#### Task objective
Pull out every line below containing the word "urls".
/---
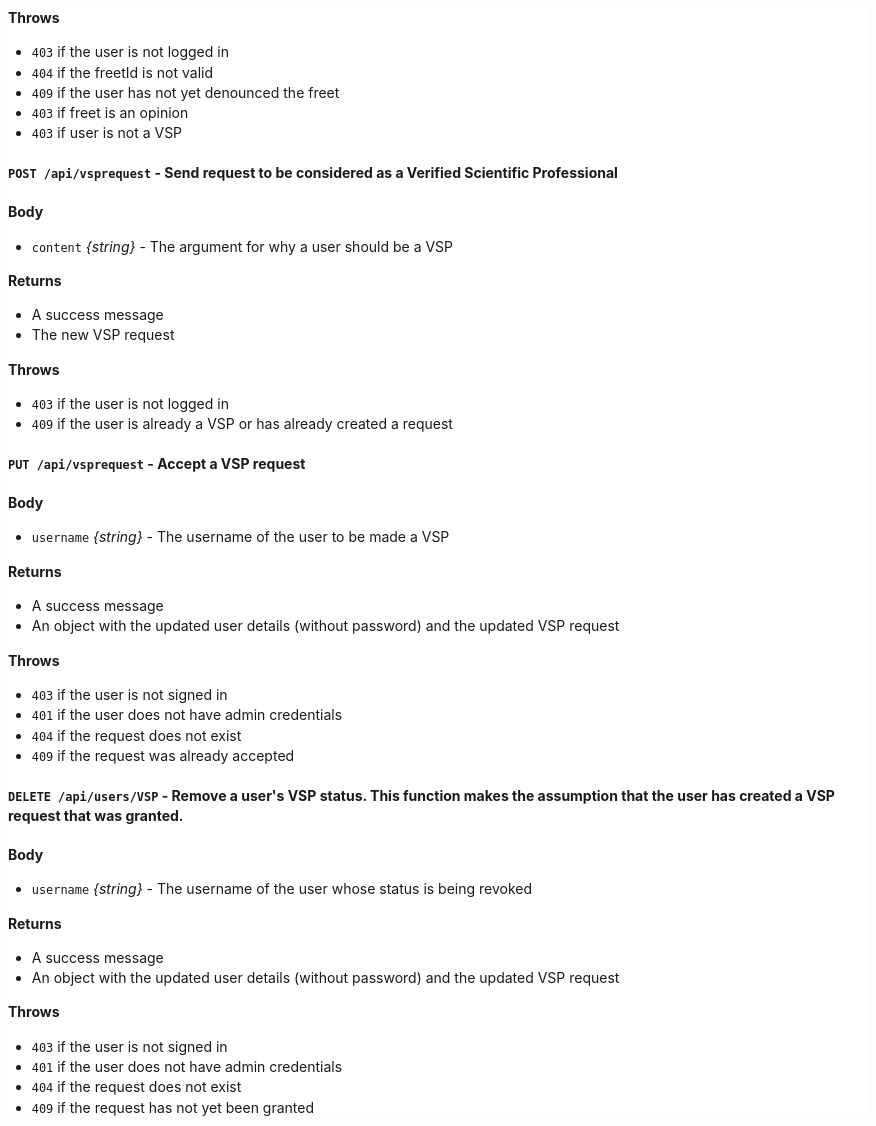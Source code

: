 **Throws**

- `403` if the user is not logged in
- `404` if the freetId is not valid
- `409` if the user has not yet denounced the freet
- `403` if freet is an opinion
- `403` if user is not a VSP

#### `POST /api/vsprequest` - Send request to be considered as a Verified Scientific Professional

**Body**

- `content` _{string}_ - The argument for why a user should be a VSP

**Returns**

- A success message
- The new VSP request

**Throws**

- `403` if the user is not logged in
- `409` if the user is already a VSP or has already created a request

#### `PUT /api/vsprequest` - Accept a VSP request

**Body**

- `username` _{string}_ - The username of the user to be made a VSP

**Returns**

- A success message
- An object with the updated user details (without password) and the updated VSP request

**Throws**

- `403` if the user is not signed in
- `401` if the user does not have admin credentials
- `404` if the request does not exist
- `409` if the request was already accepted

#### `DELETE /api/users/VSP` - Remove a user's VSP status. This function makes the assumption that the user has created a VSP request that was granted.

**Body**

- `username` _{string}_ - The username of the user whose status is being revoked

**Returns**

- A success message
- An object with the updated user details (without password) and the updated VSP request

**Throws**

- `403` if the user is not signed in
- `401` if the user does not have admin credentials
- `404` if the request does not exist
- `409` if the request has not yet been granted
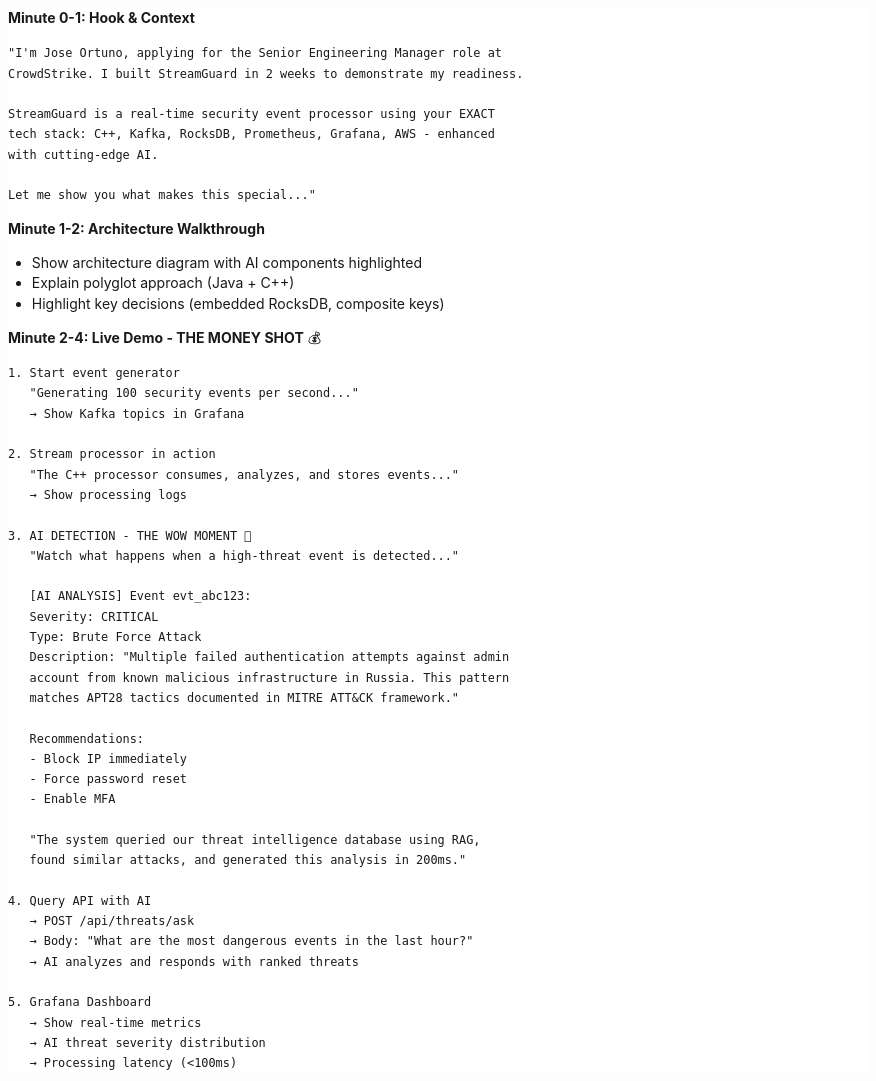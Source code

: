 **Minute 0-1: Hook & Context**
```
"I'm Jose Ortuno, applying for the Senior Engineering Manager role at 
CrowdStrike. I built StreamGuard in 2 weeks to demonstrate my readiness.

StreamGuard is a real-time security event processor using your EXACT 
tech stack: C++, Kafka, RocksDB, Prometheus, Grafana, AWS - enhanced 
with cutting-edge AI.

Let me show you what makes this special..."
```

**Minute 1-2: Architecture Walkthrough**
- Show architecture diagram with AI components highlighted
- Explain polyglot approach (Java + C++)
- Highlight key decisions (embedded RocksDB, composite keys)

**Minute 2-4: Live Demo - THE MONEY SHOT** 💰

```
1. Start event generator
   "Generating 100 security events per second..."
   → Show Kafka topics in Grafana

2. Stream processor in action
   "The C++ processor consumes, analyzes, and stores events..."
   → Show processing logs
   
3. AI DETECTION - THE WOW MOMENT 🤖
   "Watch what happens when a high-threat event is detected..."
   
   [AI ANALYSIS] Event evt_abc123:
   Severity: CRITICAL
   Type: Brute Force Attack
   Description: "Multiple failed authentication attempts against admin 
   account from known malicious infrastructure in Russia. This pattern 
   matches APT28 tactics documented in MITRE ATT&CK framework."
   
   Recommendations:
   - Block IP immediately
   - Force password reset
   - Enable MFA
   
   "The system queried our threat intelligence database using RAG,
   found similar attacks, and generated this analysis in 200ms."

4. Query API with AI
   → POST /api/threats/ask
   → Body: "What are the most dangerous events in the last hour?"
   → AI analyzes and responds with ranked threats
   
5. Grafana Dashboard
   → Show real-time metrics
   → AI threat severity distribution
   → Processing latency (<100ms)
```
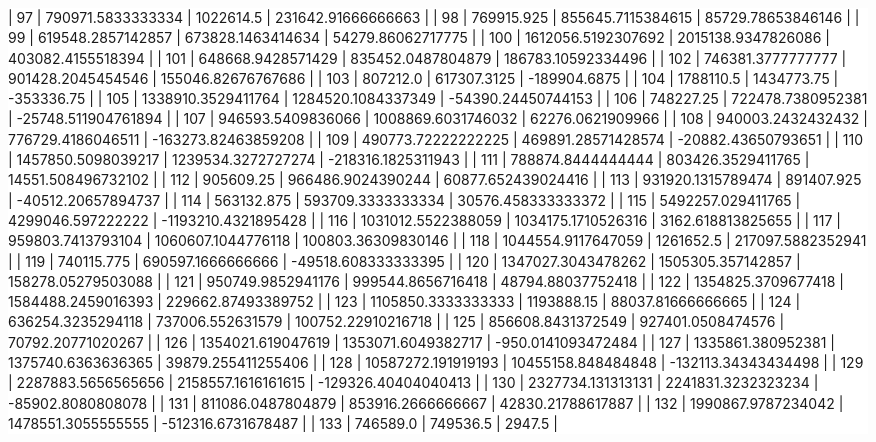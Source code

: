 | 97 | 790971.5833333334 | 1022614.5 | 231642.91666666663 |
| 98 | 769915.925 | 855645.7115384615 | 85729.78653846146 |
| 99 | 619548.2857142857 | 673828.1463414634 | 54279.86062717775 |
| 100 | 1612056.5192307692 | 2015138.9347826086 | 403082.4155518394 |
| 101 | 648668.9428571429 | 835452.0487804879 | 186783.10592334496 |
| 102 | 746381.3777777777 | 901428.2045454546 | 155046.82676767686 |
| 103 | 807212.0 | 617307.3125 | -189904.6875 |
| 104 | 1788110.5 | 1434773.75 | -353336.75 |
| 105 | 1338910.3529411764 | 1284520.1084337349 | -54390.24450744153 |
| 106 | 748227.25 | 722478.7380952381 | -25748.511904761894 |
| 107 | 946593.5409836066 | 1008869.6031746032 | 62276.0621909966 |
| 108 | 940003.2432432432 | 776729.4186046511 | -163273.82463859208 |
| 109 | 490773.72222222225 | 469891.28571428574 | -20882.43650793651 |
| 110 | 1457850.5098039217 | 1239534.3272727274 | -218316.1825311943 |
| 111 | 788874.8444444444 | 803426.3529411765 | 14551.508496732102 |
| 112 | 905609.25 | 966486.9024390244 | 60877.652439024416 |
| 113 | 931920.1315789474 | 891407.925 | -40512.20657894737 |
| 114 | 563132.875 | 593709.3333333334 | 30576.458333333372 |
| 115 | 5492257.029411765 | 4299046.597222222 | -1193210.4321895428 |
| 116 | 1031012.5522388059 | 1034175.1710526316 | 3162.618813825655 |
| 117 | 959803.7413793104 | 1060607.1044776118 | 100803.36309830146 |
| 118 | 1044554.9117647059 | 1261652.5 | 217097.5882352941 |
| 119 | 740115.775 | 690597.1666666666 | -49518.608333333395 |
| 120 | 1347027.3043478262 | 1505305.357142857 | 158278.05279503088 |
| 121 | 950749.9852941176 | 999544.8656716418 | 48794.88037752418 |
| 122 | 1354825.3709677418 | 1584488.2459016393 | 229662.87493389752 |
| 123 | 1105850.3333333333 | 1193888.15 | 88037.81666666665 |
| 124 | 636254.3235294118 | 737006.552631579 | 100752.22910216718 |
| 125 | 856608.8431372549 | 927401.0508474576 | 70792.20771020267 |
| 126 | 1354021.619047619 | 1353071.6049382717 | -950.0141093472484 |
| 127 | 1335861.380952381 | 1375740.6363636365 | 39879.255411255406 |
| 128 | 10587272.191919193 | 10455158.848484848 | -132113.34343434498 |
| 129 | 2287883.5656565656 | 2158557.1616161615 | -129326.40404040413 |
| 130 | 2327734.131313131 | 2241831.3232323234 | -85902.8080808078 |
| 131 | 811086.0487804879 | 853916.2666666667 | 42830.21788617887 |
| 132 | 1990867.9787234042 | 1478551.3055555555 | -512316.6731678487 |
| 133 | 746589.0 | 749536.5 | 2947.5 |
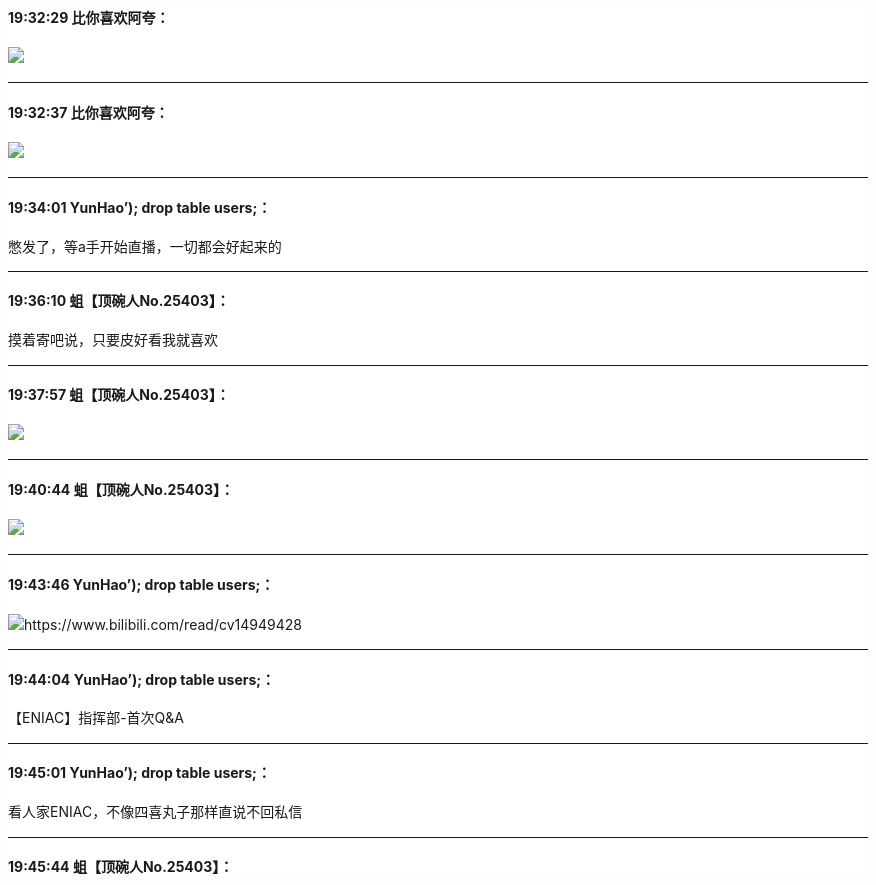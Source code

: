 #### 19:32:29  比你喜欢阿夸：

![](http://gchat.qpic.cn/gchatpic_new/3537347286/614391357-2443548746-77E2E5335E3AC495A34037DEEF2CFE70/0?term=2")

*****

#### 19:32:37  比你喜欢阿夸：

![](http://gchat.qpic.cn/gchatpic_new/3537347286/614391357-2459242302-4ABC5B1842410EB24751C7E783642CC4/0?term=2")

*****

#### 19:34:01  YunHao’); drop table users;：

憋发了，等a手开始直播，一切都会好起来的

*****

#### 19:36:10  蛆【顶碗人No.25403】：

摸着寄吧说，只要皮好看我就喜欢

*****

#### 19:37:57  蛆【顶碗人No.25403】：

![](http://gchat.qpic.cn/gchatpic_new/794594593/614391357-2155725196-7F3DA9D35E729AA84E8E93A06F8306E7/0?term=2")

*****

#### 19:40:44  蛆【顶碗人No.25403】：

![](http://gchat.qpic.cn/gchatpic_new/794594593/614391357-2727463804-BD7B77ADE86B7F0B8CEDBA02BE2F5062/0?term=2")

*****

#### 19:43:46  YunHao’); drop table users;：

![](http://gchat.qpic.cn/gchatpic_new/544923899/614391357-2996208157-63A63CF3856110EC5B35F7754277F4E6/0?term=2")https://www.bilibili.com/read/cv14949428

*****

#### 19:44:04  YunHao’); drop table users;：

【ENIAC】指挥部-首次Q&A

*****

#### 19:45:01  YunHao’); drop table users;：

看人家ENIAC，不像四喜丸子那样直说不回私信

*****

#### 19:45:44  蛆【顶碗人No.25403】：
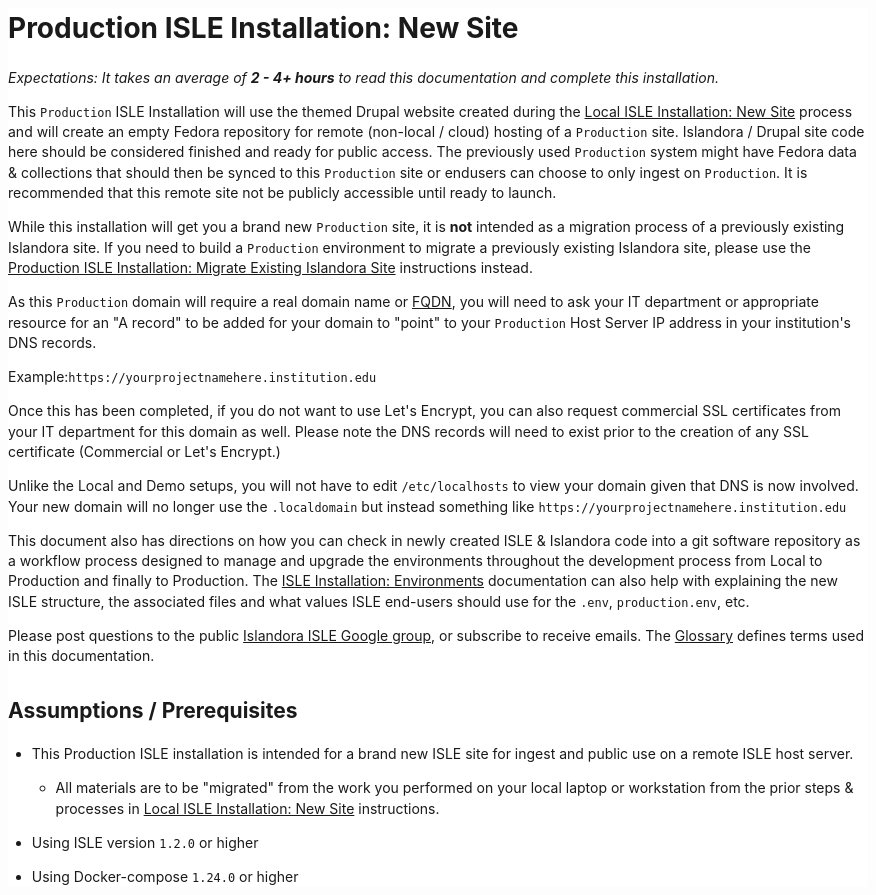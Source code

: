 # Production ISLE Installation: New Site

_Expectations:  It takes an average of **2 - 4+ hours** to read this documentation and complete this installation._

This `Production` ISLE Installation will use the themed Drupal website created during the [Local ISLE Installation: New Site](../install/install-local-new.md) process and will create an empty Fedora repository for remote (non-local / cloud) hosting of a `Production` site. Islandora / Drupal site code here should be considered finished and ready for public access. The previously used `Production` system might have Fedora data & collections that should then be synced to this `Production` site or endusers can choose to only ingest on `Production`. It is recommended that this remote site not be publicly accessible until ready to launch.

While this installation will get you a brand new `Production` site, it is **not** intended as a migration process of a previously existing Islandora site. If you need to build a `Production` environment to migrate a previously existing Islandora site, please use the [Production ISLE Installation: Migrate Existing Islandora Site](../install/install-production-migrate.md) instructions instead.

As this `Production` domain will require a real domain name or [FQDN](https://kb.iu.edu/d/aiuv), you will need to ask your IT department or appropriate resource for an "A record" to be added for your domain to "point" to your `Production` Host Server IP address in your institution's DNS records. 

Example:`https://yourprojectnamehere.institution.edu`

Once this has been completed, if you do not want to use Let's Encrypt, you can also request commercial SSL certificates from your IT department for this domain as well. Please note the DNS records will need to exist prior to the creation of any SSL certificate (Commercial or Let's Encrypt.)

Unlike the Local and Demo setups, you will not have to edit `/etc/localhosts` to view your domain given that DNS is now involved. Your new domain will no longer use the `.localdomain` but instead something like `https://yourprojectnamehere.institution.edu`

This document also has directions on how you can check in newly created ISLE & Islandora code into a git software repository as a workflow process designed to manage and upgrade the environments throughout the development process from Local to Production and finally to Production. The [ISLE Installation: Environments](../install/install-environments.md) documentation can also help with explaining the new ISLE structure, the associated files and what values ISLE end-users should use for the `.env`, `production.env`, etc.

Please post questions to the public [Islandora ISLE Google group](https://groups.google.com/forum/#!forum/islandora-isle), or subscribe to receive emails. The [Glossary](../appendices/glossary.md) defines terms used in this documentation.

## Assumptions / Prerequisites

* This Production ISLE installation is intended for a brand new ISLE site for ingest and public use on a remote ISLE host server.
  * All materials are to be "migrated" from the work you performed on your local laptop or workstation from the prior steps & processes in [Local ISLE Installation: New Site](../install/install-local-new.md) instructions.

* Using ISLE version `1.2.0` or higher

* Using Docker-compose `1.24.0` or higher
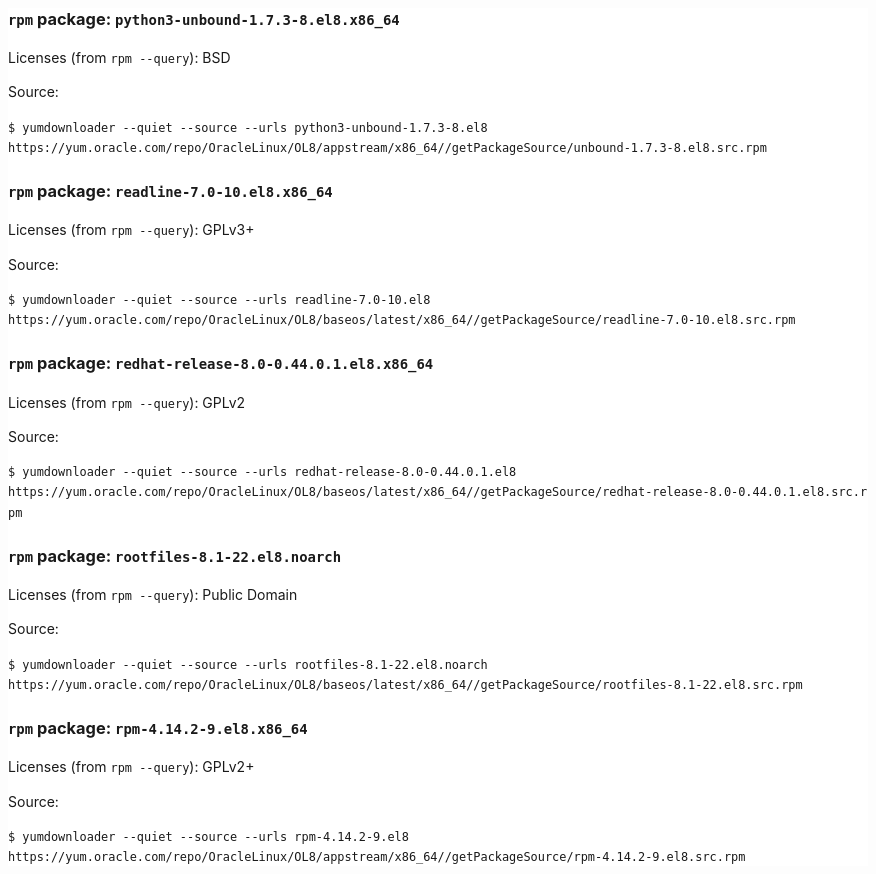 ### `rpm` package: `python3-unbound-1.7.3-8.el8.x86_64`

Licenses (from `rpm --query`): BSD

Source:

```console
$ yumdownloader --quiet --source --urls python3-unbound-1.7.3-8.el8
https://yum.oracle.com/repo/OracleLinux/OL8/appstream/x86_64//getPackageSource/unbound-1.7.3-8.el8.src.rpm
```

### `rpm` package: `readline-7.0-10.el8.x86_64`

Licenses (from `rpm --query`): GPLv3+

Source:

```console
$ yumdownloader --quiet --source --urls readline-7.0-10.el8
https://yum.oracle.com/repo/OracleLinux/OL8/baseos/latest/x86_64//getPackageSource/readline-7.0-10.el8.src.rpm
```

### `rpm` package: `redhat-release-8.0-0.44.0.1.el8.x86_64`

Licenses (from `rpm --query`): GPLv2

Source:

```console
$ yumdownloader --quiet --source --urls redhat-release-8.0-0.44.0.1.el8
https://yum.oracle.com/repo/OracleLinux/OL8/baseos/latest/x86_64//getPackageSource/redhat-release-8.0-0.44.0.1.el8.src.rpm
```

### `rpm` package: `rootfiles-8.1-22.el8.noarch`

Licenses (from `rpm --query`): Public Domain

Source:

```console
$ yumdownloader --quiet --source --urls rootfiles-8.1-22.el8.noarch
https://yum.oracle.com/repo/OracleLinux/OL8/baseos/latest/x86_64//getPackageSource/rootfiles-8.1-22.el8.src.rpm
```

### `rpm` package: `rpm-4.14.2-9.el8.x86_64`

Licenses (from `rpm --query`): GPLv2+

Source:

```console
$ yumdownloader --quiet --source --urls rpm-4.14.2-9.el8
https://yum.oracle.com/repo/OracleLinux/OL8/appstream/x86_64//getPackageSource/rpm-4.14.2-9.el8.src.rpm
```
\---
#### Answer to this problem
$ yumdownloader --quiet --source --urls python3-unbound-1.7.3-8.el8
$ yumdownloader --quiet --source --urls readline-7.0-10.el8
$ yumdownloader --quiet --source --urls redhat-release-8.0-0.44.0.1.el8
$ yumdownloader --quiet --source --urls rootfiles-8.1-22.el8.noarch
$ yumdownloader --quiet --source --urls rpm-4.14.2-9.el8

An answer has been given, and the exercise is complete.